I caught the first 35 minutes and was super impressed at how quickly you setup a RetroPie from scratch! I figured like a kitchen show with dual ovens you’d be showing one prebuilt with all the roms installed but it was cool to see it all seamlessly get installed and working live, not to mention seeing the differences between real consoles and the emulated versions. Sick setup!
I have to say this stream benefited from both early stream prep, and going through the RetroPie setup process the morning before the show to ensure I had no kinks. I find you can wing a stream, but more times than not you pay for it with digressions, technical glitches, and general fumbling. The fact that was limited in this session is simply testament to preparation, who knew 🙂
Thanks for watching, and long live the retro gaming streams!

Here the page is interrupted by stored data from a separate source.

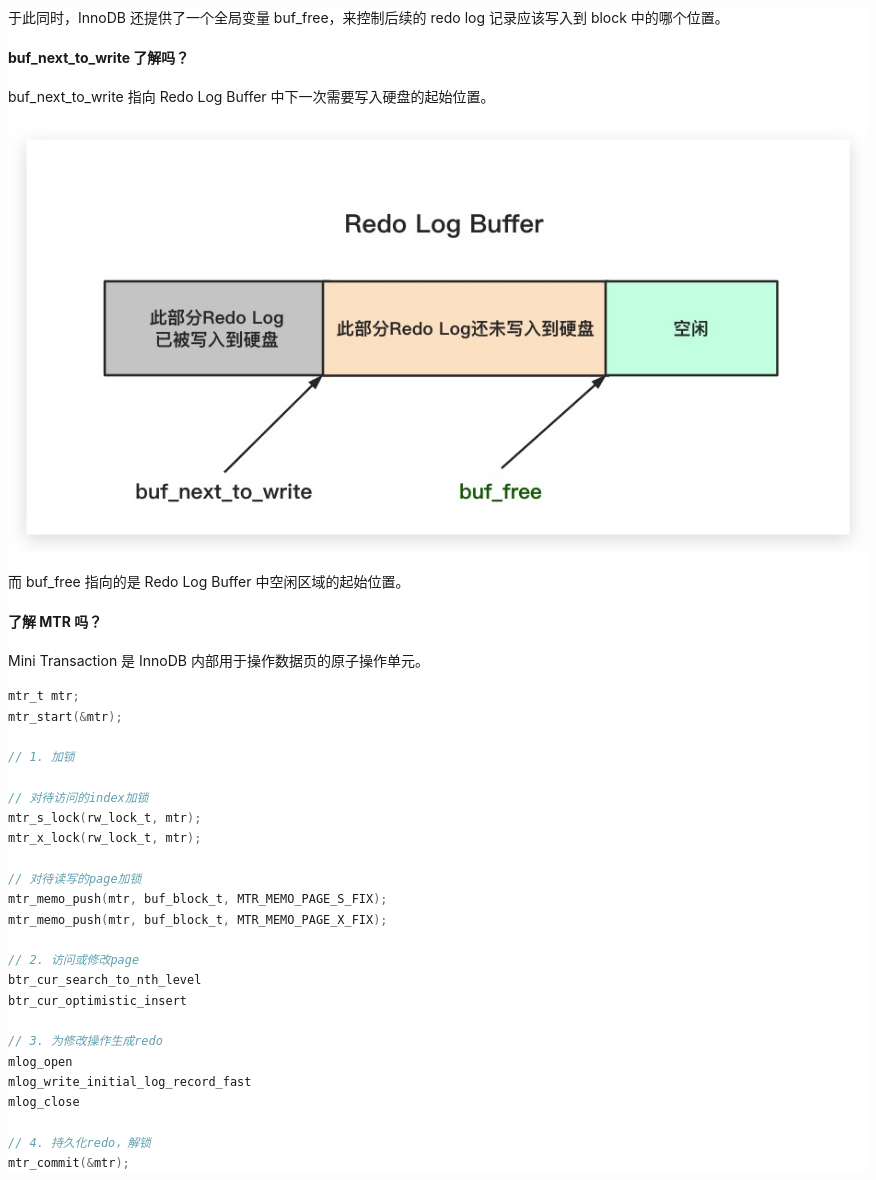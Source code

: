 于此同时，InnoDB 还提供了一个全局变量 buf_free，来控制后续的 redo log 记录应该写入到 block 中的哪个位置。

#### buf_next_to_write 了解吗？

buf_next_to_write 指向 Redo Log Buffer 中下一次需要写入硬盘的起始位置。

![xyZGHio：buf_next_to_write](assets/mysql-20250318180850.png)

而 buf_free 指向的是 Redo Log Buffer 中空闲区域的起始位置。

#### 了解 MTR 吗？

Mini Transaction 是 InnoDB 内部用于操作数据页的原子操作单元。

```c
mtr_t mtr;
mtr_start(&mtr);

// 1. 加锁

// 对待访问的index加锁
mtr_s_lock(rw_lock_t, mtr);
mtr_x_lock(rw_lock_t, mtr);

// 对待读写的page加锁
mtr_memo_push(mtr, buf_block_t, MTR_MEMO_PAGE_S_FIX);
mtr_memo_push(mtr, buf_block_t, MTR_MEMO_PAGE_X_FIX);

// 2. 访问或修改page
btr_cur_search_to_nth_level
btr_cur_optimistic_insert

// 3. 为修改操作生成redo
mlog_open
mlog_write_initial_log_record_fast
mlog_close

// 4. 持久化redo，解锁
mtr_commit(&mtr);
```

And the EDU connection, always takes me back to all the centers for preserving these bits of media. Making sure the ROMs and code inside them are accessible STILL all these years later long after CRTs are gone and the physical game consoles too. But kudos to round up the bits/bobs that connect things together. And that Panasonic VCR! So very, very cherry (like a souped up Deuce Coup on the strip baby!) Rock-n-Roll! And sharing it with others on YouTube.
I do love the archiving aspect of all this stuff, and defintiely a reason to go down the MisTER path with the FPGA stuff, which is seemingly next level. That said, my stuff is too unstructured to be of any real use. But centers like the Media Archaeology Lab (https://www.mediaarchaeologylab.com/) in Boulder, Colorado do the real works in this regard, and I jut try and “emulate” the work they are doing with the old consoles and hardware. In fact, they also stream their experiments on Twitch, which I think is brilliant.